Tuscaloosa Marine Shale
We talked about Halcon Resources’ (HK) operations in the El Halcon area in the previous section of this series. In this article, we’ll discuss HK’s operations in the Tuscaloosa Marine Shale.
Halcon Field Services (or HFS), a subsidiary of Halcon Resources, has undertaken three major projects in the Tuscaloosa Marine Shale (or TMS) in Mississippi and Louisiana. HK has a total of ~ 305,000 net acres in the TMS.

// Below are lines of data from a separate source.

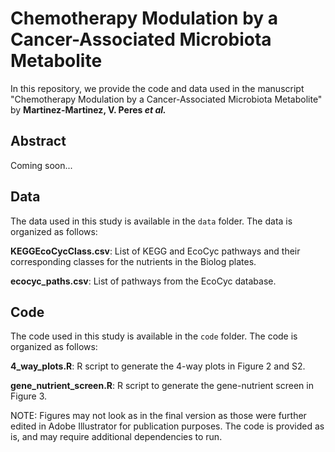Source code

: # Chemotherapy Modulation by a Cancer-Associated Microbiota Metabolite

In this repository, we provide the code and data used in the manuscript "Chemotherapy Modulation by a Cancer-Associated Microbiota Metabolite" by **Martinez-Martinez, V. Peres _et al._**

## Abstract

Coming soon...

## Data

The data used in this study is available in the `data` folder. The data is organized as follows:

**KEGGEcoCycClass.csv**: List of KEGG and EcoCyc pathways and their corresponding classes for the nutrients in the Biolog plates.

**ecocyc_paths.csv**: List of pathways from the EcoCyc database.

## Code

The code used in this study is available in the `code` folder. The code is organized as follows:

**4_way_plots.R**: R script to generate the 4-way plots in Figure 2 and S2.

**gene_nutrient_screen.R**: R script to generate the gene-nutrient screen in Figure 3.

NOTE: Figures may not look as in the final version as those were further edited in Adobe Illustrator for publication purposes. The code is provided as is, and may require additional dependencies to run.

Halcon Resources’ 3Q14 activity in the TMS
Halcon operated an average of two rigs in the TMS and participated in six wells. The wells had 895 barrels of oil equivalent per day production rate on average. 92% of HK’s production in TMS was oil.
Halcon’s plans for 4Q14 in the TMS
During 4Q14, HK expects to spud two gross operated wells with two rigs. A large portion of HK’s acreage in TMS has not yet started producing. Unless production starts, or production in paying quantities is established there, its lease will expire under leasing terms.
Lower benefits from WTI-LLS spread fall
Halcon’s TMS asset base is strategically positioned near the Louisiana oil hub. Oil priced in Louisiana is generally priced higher than WTI. WTI prices have generally represented the Mid-Continent crude oil market, or more commonly, the producers’ market. However, US Gulf Coast refineries usually purchase crude oil based on Light Louisiana Sweet (or LLS) prices.
In 2013, LLS traded at ~$9.37 per barrel premium to WTI, lower than the ~$17.52 per barrel level in 2012. Year-to-date, the spread has continued to slide, and is now near ~$2.50 per barrel.
HK will lose if the spread narrows. Other energy upstream companies that will be negatively affected by the falling spread include Cheasapeake Energy (CHK), Anadarko Petroleum (APC), and EOG Resources, Inc. (EOG). Some of these companies are components of the Energy Select Sector SPDR ETF (XLE).